Business Law

THE COMPETITION BOARD’S APPLICATION OF SETTLEMENT PROCEDURE

The mechanism of settlement, which is frequently used since the year 2008 by European Commission authorities in Competition Law, came into force with the amendment of Article 43 entitled “Initiation of Investigation, Commitment and Settlement” of the Law on the Protection of Competition numbered 4054 (“Law”) on 16.06.2020. Within the scope of this practice introduced in the competition law legislation, the Board may initiate the settlement procedure and decide to terminate the investigation, upon the request of the relevant parties or ex officio, taking into account the procedural benefits arising from the rapid completion of the investigation process and the differences of opinion regarding the existence or scope of the violation.

Boundaries and application areas are determined by the Regulation on the Settlement Procedure for Investigations on Anticompetitive Agreements, Concerted Practices, Decisions and Abuse of Dominant Position, (“Regulation”) published in the Official Gazette dated 15.07.2021. Within the scope of reconciliation, the Board may decide to terminate the investigation in terms of the undertakings in question and to reduce the administrative fine by 10% to 25%, upon the submission of the reconciliation text, which includes that the undertakings under investigation have accepted the existence and scope of the violation and other relevant issues. The undertakings, whose investigations were terminated with settlement, can no longer bring the administrative fines and the issues included in the settlement text into the subject of lawsuits any more.

In accordance with the general principles of the settlement, the Competition Board (“Board”) may apply to the settlement procedure upon the written requests of the parties or ex officio. Settlement applications can also be made through the e-Government Gateway, and the Board and the parties are in charge until the notification of the investigation report.
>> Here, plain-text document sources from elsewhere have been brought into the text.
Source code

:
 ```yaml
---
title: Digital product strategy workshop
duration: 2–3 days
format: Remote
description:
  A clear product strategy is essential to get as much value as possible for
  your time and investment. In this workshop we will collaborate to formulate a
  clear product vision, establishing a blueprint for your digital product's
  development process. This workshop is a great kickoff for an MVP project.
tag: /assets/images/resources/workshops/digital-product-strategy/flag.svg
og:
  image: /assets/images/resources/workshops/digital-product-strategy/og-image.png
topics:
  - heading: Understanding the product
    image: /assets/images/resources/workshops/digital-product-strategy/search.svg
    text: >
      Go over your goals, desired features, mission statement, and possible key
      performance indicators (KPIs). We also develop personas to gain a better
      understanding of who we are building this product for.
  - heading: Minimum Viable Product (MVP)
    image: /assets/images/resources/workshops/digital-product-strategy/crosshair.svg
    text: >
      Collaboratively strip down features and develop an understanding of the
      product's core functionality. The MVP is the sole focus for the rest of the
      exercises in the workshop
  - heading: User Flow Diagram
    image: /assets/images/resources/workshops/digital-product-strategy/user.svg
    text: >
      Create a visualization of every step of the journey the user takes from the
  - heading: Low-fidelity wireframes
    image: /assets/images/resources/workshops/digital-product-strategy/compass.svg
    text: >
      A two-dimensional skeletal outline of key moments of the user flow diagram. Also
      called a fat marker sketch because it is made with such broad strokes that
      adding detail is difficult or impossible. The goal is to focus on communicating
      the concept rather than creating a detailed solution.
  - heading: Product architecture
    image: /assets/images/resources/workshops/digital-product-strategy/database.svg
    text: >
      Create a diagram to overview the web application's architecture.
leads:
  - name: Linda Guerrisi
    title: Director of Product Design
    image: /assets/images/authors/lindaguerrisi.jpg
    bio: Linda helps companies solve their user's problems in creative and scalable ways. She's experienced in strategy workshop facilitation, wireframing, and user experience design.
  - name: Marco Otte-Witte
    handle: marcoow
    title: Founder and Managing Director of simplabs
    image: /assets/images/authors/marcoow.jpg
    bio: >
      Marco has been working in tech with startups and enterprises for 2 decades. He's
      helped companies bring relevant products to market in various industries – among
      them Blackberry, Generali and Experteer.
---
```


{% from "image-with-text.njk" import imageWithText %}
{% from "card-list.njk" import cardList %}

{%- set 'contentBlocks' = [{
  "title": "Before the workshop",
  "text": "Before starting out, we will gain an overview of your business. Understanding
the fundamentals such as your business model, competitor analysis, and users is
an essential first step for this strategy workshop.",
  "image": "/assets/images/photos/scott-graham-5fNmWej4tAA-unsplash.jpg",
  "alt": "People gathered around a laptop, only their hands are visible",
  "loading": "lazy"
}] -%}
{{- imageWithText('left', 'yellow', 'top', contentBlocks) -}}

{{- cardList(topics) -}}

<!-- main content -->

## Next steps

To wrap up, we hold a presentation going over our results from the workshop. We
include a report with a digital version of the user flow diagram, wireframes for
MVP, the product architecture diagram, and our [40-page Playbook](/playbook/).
After the settlement application, the Board

• Number of parties involved in the investigation
• Whether a significant part of the parties to the investigation resorted to settlement,
• The scope of the violation and the nature of the evidence,
• Whether it is possible to reach a common opinion with the investigative parties regarding the existence and scope of the violation.
It may accept or reject the request, as well as decide to invite other parties to settlement negotiations.
In case the Board accepts the written request submitted by the parties, settlement negotiations are started and an interlocutory decree is made as a result of the negotiations, which includes clues regarding the final decision.

In this interlocutory decree;

• The nature and extent of the alleged violation of Competition Law,
• Calculated maximum administrative fine rate,
• The discount rate to be applied as a result of the settlement,
• Discount rates that can be applied within the scope of active cooperation,
• Maximum penalty rates to be given,
• The definite period not exceeding fifteen days to be given for sending the settlement text to the Institution, and
• In case the settlement text is not sent in due time, the Board will not be bound by the matters included in the interlocutory decree.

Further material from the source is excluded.